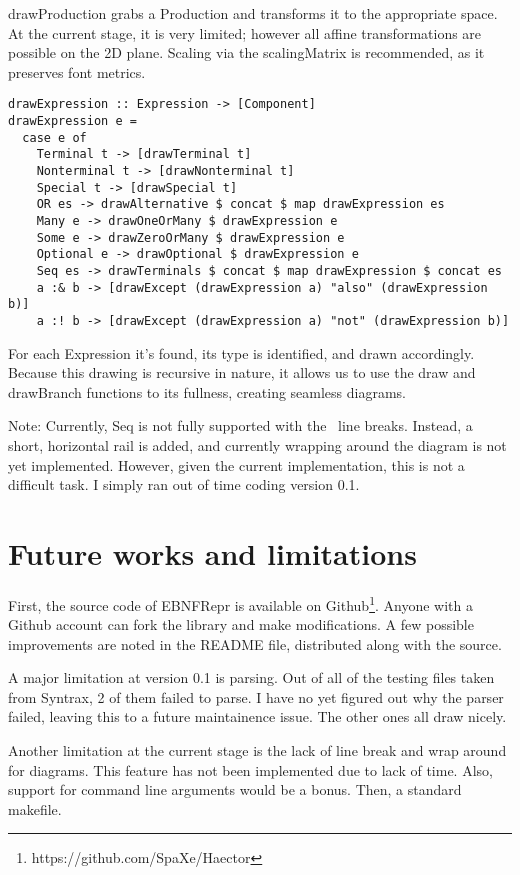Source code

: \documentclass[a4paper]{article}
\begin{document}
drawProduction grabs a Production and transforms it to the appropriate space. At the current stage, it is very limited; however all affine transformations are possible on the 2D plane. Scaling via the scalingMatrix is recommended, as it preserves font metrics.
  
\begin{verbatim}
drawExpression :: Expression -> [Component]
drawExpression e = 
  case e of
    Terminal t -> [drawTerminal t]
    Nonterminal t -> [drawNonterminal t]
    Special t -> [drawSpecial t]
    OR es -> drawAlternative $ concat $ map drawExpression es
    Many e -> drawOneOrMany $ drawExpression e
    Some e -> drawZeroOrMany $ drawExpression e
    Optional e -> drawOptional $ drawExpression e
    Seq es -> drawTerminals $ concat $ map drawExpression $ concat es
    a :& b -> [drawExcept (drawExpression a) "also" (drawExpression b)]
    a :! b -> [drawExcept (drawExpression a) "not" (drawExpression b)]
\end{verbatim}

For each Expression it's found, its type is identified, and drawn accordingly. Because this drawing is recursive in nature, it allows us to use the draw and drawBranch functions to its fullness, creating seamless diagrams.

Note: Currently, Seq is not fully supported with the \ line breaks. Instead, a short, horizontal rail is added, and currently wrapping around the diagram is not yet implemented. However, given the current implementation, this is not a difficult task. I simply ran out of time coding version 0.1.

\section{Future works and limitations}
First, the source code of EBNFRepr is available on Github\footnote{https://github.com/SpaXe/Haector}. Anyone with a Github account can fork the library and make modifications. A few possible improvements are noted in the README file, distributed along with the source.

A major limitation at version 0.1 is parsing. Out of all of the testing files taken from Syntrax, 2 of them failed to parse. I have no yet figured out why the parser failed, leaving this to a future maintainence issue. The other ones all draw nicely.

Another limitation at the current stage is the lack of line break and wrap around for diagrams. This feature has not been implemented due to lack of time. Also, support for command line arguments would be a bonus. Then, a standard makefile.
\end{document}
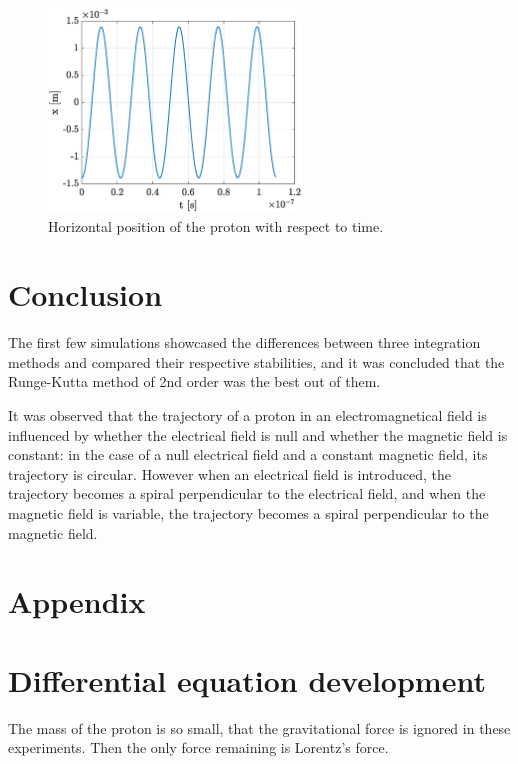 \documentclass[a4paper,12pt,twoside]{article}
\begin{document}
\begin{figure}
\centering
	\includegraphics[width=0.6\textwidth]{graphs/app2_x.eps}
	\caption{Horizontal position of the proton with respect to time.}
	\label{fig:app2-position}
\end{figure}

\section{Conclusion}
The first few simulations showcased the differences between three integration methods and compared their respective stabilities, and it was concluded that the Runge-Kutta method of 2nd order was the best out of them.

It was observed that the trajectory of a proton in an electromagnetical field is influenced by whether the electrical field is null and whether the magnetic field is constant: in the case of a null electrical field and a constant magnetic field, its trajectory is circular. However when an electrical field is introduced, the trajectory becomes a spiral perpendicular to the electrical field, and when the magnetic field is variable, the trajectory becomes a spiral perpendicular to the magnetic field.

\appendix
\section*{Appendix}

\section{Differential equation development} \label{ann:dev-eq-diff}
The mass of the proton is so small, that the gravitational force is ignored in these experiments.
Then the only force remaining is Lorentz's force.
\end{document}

ACTION ITEM » Print out the entries once more, unchanged. No pictures.

REPLY »
Source code

: \documentclass[a4paper]{article}
\begin{document}
drawProduction grabs a Production and transforms it to the appropriate space. At the current stage, it is very limited; however all affine transformations are possible on the 2D plane. Scaling via the scalingMatrix is recommended, as it preserves font metrics.
  
\begin{verbatim}
drawExpression :: Expression -> [Component]
drawExpression e = 
  case e of
    Terminal t -> [drawTerminal t]
    Nonterminal t -> [drawNonterminal t]
    Special t -> [drawSpecial t]
    OR es -> drawAlternative $ concat $ map drawExpression es
    Many e -> drawOneOrMany $ drawExpression e
    Some e -> drawZeroOrMany $ drawExpression e
    Optional e -> drawOptional $ drawExpression e
    Seq es -> drawTerminals $ concat $ map drawExpression $ concat es
    a :& b -> [drawExcept (drawExpression a) "also" (drawExpression b)]
    a :! b -> [drawExcept (drawExpression a) "not" (drawExpression b)]
\end{verbatim}

For each Expression it's found, its type is identified, and drawn accordingly. Because this drawing is recursive in nature, it allows us to use the draw and drawBranch functions to its fullness, creating seamless diagrams.

Note: Currently, Seq is not fully supported with the \ line breaks. Instead, a short, horizontal rail is added, and currently wrapping around the diagram is not yet implemented. However, given the current implementation, this is not a difficult task. I simply ran out of time coding version 0.1.

\section{Future works and limitations}
First, the source code of EBNFRepr is available on Github\footnote{https://github.com/SpaXe/Haector}. Anyone with a Github account can fork the library and make modifications. A few possible improvements are noted in the README file, distributed along with the source.

A major limitation at version 0.1 is parsing. Out of all of the testing files taken from Syntrax, 2 of them failed to parse. I have no yet figured out why the parser failed, leaving this to a future maintainence issue. The other ones all draw nicely.

Another limitation at the current stage is the lack of line break and wrap around for diagrams. This feature has not been implemented due to lack of time. Also, support for command line arguments would be a bonus. Then, a standard makefile.
\end{document}
 \documentclass[a4paper,12pt,twoside]{article}
\begin{document}
\begin{figure}
\centering
	\includegraphics[width=0.6\textwidth]{graphs/app2_x.eps}
	\caption{Horizontal position of the proton with respect to time.}
	\label{fig:app2-position}
\end{figure}

\section{Conclusion}
The first few simulations showcased the differences between three integration methods and compared their respective stabilities, and it was concluded that the Runge-Kutta method of 2nd order was the best out of them.

It was observed that the trajectory of a proton in an electromagnetical field is influenced by whether the electrical field is null and whether the magnetic field is constant: in the case of a null electrical field and a constant magnetic field, its trajectory is circular. However when an electrical field is introduced, the trajectory becomes a spiral perpendicular to the electrical field, and when the magnetic field is variable, the trajectory becomes a spiral perpendicular to the magnetic field.

\appendix
\section*{Appendix}

\section{Differential equation development} \label{ann:dev-eq-diff}
The mass of the proton is so small, that the gravitational force is ignored in these experiments.
Then the only force remaining is Lorentz's force.
\end{document}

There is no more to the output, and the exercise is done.